Wind turbine blades have been known to fail and break apart.
This can result in pieces flying several hundred metres when the failure
was caused by the turbine rotating at very high speed when its control
mechanisms failed during a high wind.
The break-up of a rotating turbine is an extremely rare event.
It has never happened in Australia (as of January 2017).
An anti-wind power Net site (Caithness Windfarm Information Forum)
in 2013 recorded an average of about 20 blade-failure events per year
world-wide (not necessarily in utility scale wind turbines and the blades
did not necessarily fall off).
At the time there were several hundred thousand utility scale wind turbines in
the world.
Assuming that all 20 blade failure events recorded by Caithness were in
utility scale turbines, and assuming 250,000 turbines total we can calculate a
probability of one turbine in
12 000 suffering from blade failure in any one year.
That is, a probability of blade failure in a particular turbine of 0.00008 in
any one year, or 0.0000002 on any particular day.
While it seems that no one has yet been injured by a blade or piece of a
blade thrown from a utility-scale wind turbine, considering that there are
several hundred thousand utility scale wind turbines in the world it is
quite probable that it will happen some time.

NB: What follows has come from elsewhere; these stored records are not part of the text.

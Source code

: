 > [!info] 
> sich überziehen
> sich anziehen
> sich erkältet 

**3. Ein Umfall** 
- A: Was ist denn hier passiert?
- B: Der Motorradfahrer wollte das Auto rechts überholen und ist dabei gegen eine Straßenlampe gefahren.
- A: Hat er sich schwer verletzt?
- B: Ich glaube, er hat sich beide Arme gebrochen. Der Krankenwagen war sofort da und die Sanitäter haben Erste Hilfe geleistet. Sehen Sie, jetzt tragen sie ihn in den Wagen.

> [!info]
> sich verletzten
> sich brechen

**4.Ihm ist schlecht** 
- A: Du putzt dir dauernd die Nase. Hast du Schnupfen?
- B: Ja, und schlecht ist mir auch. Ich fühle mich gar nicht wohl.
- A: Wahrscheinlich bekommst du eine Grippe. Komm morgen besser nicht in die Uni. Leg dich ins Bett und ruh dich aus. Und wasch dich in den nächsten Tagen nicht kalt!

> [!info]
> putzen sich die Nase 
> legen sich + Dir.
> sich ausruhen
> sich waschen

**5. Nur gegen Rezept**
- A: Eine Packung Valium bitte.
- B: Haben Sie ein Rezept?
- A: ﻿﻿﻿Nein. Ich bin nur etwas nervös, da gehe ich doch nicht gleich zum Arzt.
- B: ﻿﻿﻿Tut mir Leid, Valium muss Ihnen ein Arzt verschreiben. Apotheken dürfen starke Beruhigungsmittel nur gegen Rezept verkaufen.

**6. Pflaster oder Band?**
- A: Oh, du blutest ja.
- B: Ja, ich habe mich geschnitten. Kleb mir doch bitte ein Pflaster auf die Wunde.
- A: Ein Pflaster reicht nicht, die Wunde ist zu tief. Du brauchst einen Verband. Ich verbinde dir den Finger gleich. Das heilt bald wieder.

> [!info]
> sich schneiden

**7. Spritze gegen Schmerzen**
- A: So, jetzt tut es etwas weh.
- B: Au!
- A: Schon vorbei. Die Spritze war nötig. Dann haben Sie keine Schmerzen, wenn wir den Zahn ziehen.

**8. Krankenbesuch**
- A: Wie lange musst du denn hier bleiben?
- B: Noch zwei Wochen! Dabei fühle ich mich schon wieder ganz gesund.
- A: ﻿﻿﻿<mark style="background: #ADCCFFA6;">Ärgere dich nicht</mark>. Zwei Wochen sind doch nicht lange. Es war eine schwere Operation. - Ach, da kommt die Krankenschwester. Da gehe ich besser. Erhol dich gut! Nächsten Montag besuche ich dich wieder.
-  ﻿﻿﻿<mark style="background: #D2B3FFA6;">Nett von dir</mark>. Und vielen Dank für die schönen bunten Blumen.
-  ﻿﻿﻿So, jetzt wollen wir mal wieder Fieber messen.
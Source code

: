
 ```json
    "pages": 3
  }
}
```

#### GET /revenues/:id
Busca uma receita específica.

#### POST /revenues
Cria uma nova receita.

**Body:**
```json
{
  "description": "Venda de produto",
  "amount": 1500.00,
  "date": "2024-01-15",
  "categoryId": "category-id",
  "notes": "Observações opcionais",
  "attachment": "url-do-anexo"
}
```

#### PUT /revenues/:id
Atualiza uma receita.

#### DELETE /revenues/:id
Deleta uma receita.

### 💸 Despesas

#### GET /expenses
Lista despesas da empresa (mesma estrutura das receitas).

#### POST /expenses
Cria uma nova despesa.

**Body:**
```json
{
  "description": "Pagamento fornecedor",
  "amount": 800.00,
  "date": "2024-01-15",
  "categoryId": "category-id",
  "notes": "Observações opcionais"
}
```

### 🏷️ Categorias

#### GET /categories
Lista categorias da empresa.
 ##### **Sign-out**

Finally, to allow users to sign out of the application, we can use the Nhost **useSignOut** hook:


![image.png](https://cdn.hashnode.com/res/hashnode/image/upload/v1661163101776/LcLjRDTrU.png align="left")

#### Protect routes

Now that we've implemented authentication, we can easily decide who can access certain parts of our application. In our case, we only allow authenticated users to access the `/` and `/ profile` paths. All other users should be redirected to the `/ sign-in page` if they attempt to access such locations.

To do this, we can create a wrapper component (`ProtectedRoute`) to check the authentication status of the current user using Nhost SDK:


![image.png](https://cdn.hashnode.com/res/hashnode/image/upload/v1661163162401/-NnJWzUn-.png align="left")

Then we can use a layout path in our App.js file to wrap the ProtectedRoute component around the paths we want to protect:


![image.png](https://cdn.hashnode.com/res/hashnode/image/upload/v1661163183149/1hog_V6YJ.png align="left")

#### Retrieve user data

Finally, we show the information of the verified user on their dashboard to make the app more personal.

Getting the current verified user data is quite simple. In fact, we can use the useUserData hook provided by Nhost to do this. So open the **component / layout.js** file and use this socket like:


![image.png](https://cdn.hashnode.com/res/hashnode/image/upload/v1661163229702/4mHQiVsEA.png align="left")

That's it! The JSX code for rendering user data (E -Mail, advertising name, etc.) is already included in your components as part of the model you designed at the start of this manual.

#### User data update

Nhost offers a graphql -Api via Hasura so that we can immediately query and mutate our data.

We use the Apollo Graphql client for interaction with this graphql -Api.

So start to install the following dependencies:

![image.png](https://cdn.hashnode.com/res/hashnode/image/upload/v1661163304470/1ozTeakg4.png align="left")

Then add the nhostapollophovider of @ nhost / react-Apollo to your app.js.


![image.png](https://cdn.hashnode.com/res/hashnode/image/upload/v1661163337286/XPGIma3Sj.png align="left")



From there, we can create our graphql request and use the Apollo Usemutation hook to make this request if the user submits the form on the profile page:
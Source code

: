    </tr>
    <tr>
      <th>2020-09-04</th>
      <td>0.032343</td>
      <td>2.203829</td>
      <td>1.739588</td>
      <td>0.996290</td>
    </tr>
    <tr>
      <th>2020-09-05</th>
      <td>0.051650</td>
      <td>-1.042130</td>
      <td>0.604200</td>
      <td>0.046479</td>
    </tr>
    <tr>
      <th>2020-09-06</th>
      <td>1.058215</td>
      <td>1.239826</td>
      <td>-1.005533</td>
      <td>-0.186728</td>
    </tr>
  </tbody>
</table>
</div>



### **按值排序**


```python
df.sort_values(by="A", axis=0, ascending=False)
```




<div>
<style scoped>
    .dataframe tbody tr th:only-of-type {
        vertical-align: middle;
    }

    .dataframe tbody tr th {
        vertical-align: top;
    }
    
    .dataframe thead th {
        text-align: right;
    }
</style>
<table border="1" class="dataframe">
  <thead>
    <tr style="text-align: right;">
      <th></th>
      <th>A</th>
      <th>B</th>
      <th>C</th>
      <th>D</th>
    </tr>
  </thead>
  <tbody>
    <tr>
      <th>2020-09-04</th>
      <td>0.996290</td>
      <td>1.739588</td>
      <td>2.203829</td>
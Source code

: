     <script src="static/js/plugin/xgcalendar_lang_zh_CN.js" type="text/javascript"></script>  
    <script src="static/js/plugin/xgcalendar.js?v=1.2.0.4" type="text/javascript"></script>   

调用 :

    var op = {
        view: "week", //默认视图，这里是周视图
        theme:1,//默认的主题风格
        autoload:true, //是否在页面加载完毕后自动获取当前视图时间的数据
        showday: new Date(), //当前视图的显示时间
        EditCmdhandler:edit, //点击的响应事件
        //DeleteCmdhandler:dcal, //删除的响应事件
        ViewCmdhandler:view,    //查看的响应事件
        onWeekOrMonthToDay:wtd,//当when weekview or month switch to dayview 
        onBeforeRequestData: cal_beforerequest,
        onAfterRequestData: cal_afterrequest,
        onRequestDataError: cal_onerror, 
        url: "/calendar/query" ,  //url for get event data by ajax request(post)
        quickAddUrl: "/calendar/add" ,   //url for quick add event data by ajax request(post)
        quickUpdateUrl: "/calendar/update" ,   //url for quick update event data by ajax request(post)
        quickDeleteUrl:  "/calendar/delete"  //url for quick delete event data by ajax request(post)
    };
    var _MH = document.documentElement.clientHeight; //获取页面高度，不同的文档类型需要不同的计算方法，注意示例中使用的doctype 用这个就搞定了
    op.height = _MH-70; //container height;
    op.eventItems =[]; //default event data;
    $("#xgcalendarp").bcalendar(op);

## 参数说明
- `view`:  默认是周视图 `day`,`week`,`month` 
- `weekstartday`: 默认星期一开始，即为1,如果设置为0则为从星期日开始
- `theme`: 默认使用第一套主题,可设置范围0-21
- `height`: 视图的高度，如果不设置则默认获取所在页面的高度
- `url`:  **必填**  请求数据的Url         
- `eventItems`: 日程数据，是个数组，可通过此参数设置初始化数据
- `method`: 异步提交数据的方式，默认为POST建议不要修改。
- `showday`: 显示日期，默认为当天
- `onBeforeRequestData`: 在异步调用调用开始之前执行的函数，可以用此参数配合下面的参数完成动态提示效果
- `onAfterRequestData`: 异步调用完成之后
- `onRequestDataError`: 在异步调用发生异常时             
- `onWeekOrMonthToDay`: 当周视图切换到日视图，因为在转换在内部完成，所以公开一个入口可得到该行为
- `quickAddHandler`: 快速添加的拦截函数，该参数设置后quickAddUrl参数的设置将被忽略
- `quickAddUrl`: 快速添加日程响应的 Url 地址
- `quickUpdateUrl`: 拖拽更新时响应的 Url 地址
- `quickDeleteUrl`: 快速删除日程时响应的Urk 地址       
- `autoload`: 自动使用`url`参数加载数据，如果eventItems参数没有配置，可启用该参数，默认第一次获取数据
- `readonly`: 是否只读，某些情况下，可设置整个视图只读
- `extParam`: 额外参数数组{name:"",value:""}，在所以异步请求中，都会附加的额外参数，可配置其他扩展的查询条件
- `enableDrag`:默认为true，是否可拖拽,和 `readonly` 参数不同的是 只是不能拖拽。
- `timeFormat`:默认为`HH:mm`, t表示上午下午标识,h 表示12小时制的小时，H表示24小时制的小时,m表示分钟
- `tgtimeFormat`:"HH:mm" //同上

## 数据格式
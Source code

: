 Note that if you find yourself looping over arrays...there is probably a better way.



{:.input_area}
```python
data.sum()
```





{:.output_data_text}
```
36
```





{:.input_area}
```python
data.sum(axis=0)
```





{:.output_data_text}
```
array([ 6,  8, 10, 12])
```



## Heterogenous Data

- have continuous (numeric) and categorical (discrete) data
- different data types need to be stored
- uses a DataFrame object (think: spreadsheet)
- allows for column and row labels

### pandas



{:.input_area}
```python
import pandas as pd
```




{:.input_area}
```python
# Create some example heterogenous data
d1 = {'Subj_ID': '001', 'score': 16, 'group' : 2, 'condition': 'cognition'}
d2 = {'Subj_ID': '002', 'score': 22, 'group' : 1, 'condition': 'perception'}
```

Compare this theoretical danger, someone might die sometime, with the very
real risk posed by the burning of coal.
In fact, wind turbines save lives by
replacing coal fired power stations.
Follow the link to read a World Health Organisation publication that
puts the number of deaths from air pollution at seven million per year; much
of this pollution is due to burning coal.
The image of a wind turbine blade falling off and killing someone is easy to
imagine and might be frightening.
This type of scaremongering, while making no attempt to place the risk in
any sort of perspective, is common among those who are trying to get a
message across without any concern for the truth.
A book I can recommend on this sort of psychological trickery is The Science
of Fear: How the Culture of Fear Manipulates Your Brain, by Daniel Gardner.